Segment Start: MATERIAL FOR THIS EXERCISE

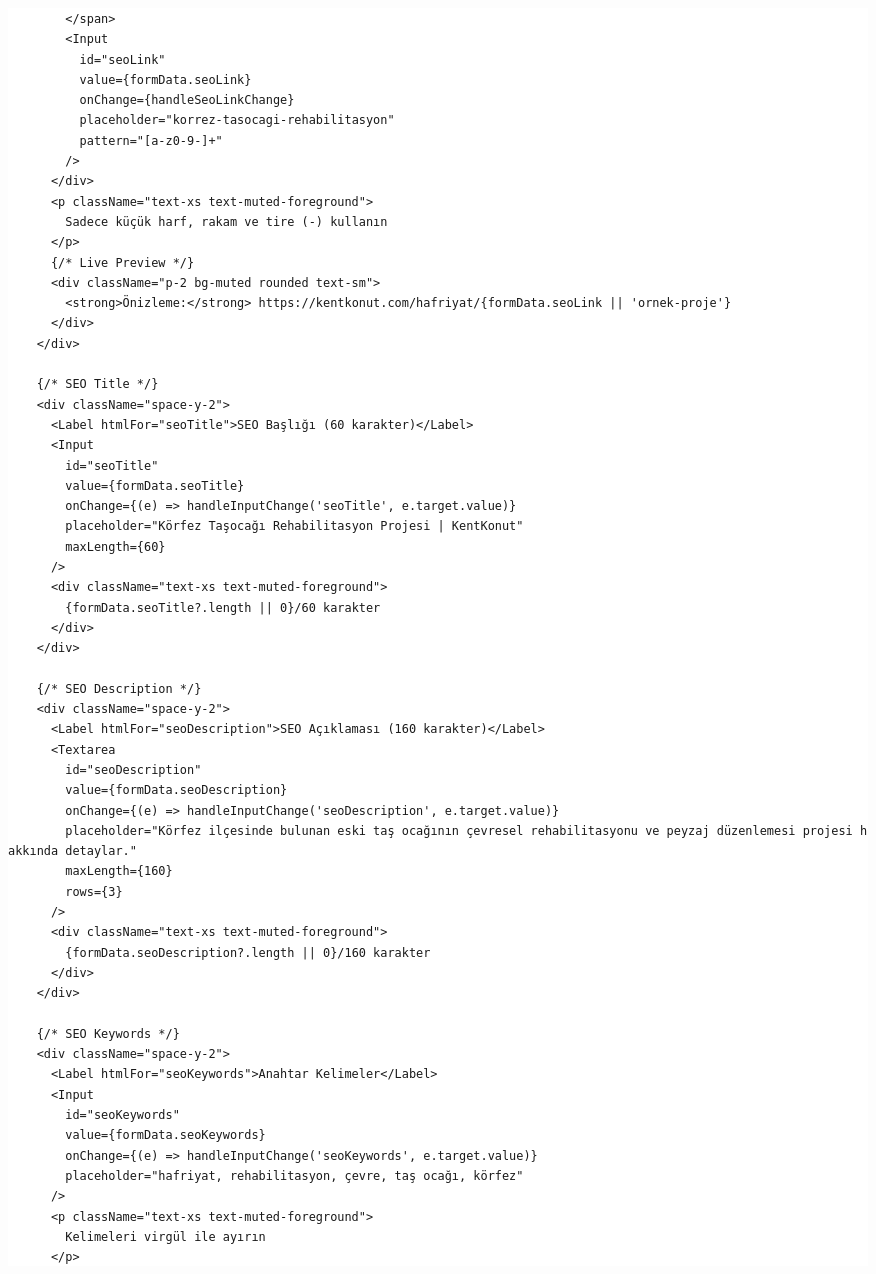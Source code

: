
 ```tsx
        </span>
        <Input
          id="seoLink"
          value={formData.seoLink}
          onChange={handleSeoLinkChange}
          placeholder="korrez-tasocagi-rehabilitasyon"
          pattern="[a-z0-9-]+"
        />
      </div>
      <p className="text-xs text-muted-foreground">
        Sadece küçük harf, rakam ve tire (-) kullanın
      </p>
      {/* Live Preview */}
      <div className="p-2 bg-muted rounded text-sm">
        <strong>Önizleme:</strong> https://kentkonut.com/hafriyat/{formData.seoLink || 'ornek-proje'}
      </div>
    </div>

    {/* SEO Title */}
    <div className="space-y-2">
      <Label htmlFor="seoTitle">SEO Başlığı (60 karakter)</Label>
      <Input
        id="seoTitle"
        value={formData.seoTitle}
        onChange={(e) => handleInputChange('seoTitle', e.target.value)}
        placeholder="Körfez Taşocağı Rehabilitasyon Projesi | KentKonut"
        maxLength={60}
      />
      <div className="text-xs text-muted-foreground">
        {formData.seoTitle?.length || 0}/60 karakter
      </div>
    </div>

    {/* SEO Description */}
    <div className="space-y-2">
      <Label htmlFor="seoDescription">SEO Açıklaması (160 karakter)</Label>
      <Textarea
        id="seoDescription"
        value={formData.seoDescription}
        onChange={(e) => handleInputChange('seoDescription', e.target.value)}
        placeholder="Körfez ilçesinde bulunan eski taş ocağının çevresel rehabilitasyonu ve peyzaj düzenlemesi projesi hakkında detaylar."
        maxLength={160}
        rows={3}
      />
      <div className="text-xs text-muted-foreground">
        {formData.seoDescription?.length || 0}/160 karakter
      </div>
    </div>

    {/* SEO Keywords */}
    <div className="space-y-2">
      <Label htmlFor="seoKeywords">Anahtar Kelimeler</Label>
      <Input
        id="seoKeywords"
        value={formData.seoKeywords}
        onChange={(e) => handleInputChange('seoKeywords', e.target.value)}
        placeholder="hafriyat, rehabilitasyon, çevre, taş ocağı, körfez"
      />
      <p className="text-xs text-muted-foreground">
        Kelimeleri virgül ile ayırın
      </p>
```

Segment End: MATERIAL FOR THIS EXERCISE

• TASK DIRECTIONS:
Starting from the records above, filter out all lines except those containing the word "value".

• COMPLETED EXERCISE:
          value={formData.seoLink}
        value={formData.seoTitle}
        onChange={(e) => handleInputChange('seoTitle', e.target.value)}
        value={formData.seoDescription}
        onChange={(e) => handleInputChange('seoDescription', e.target.value)}
        value={formData.seoKeywords}
        onChange={(e) => handleInputChange('seoKeywords', e.target.value)}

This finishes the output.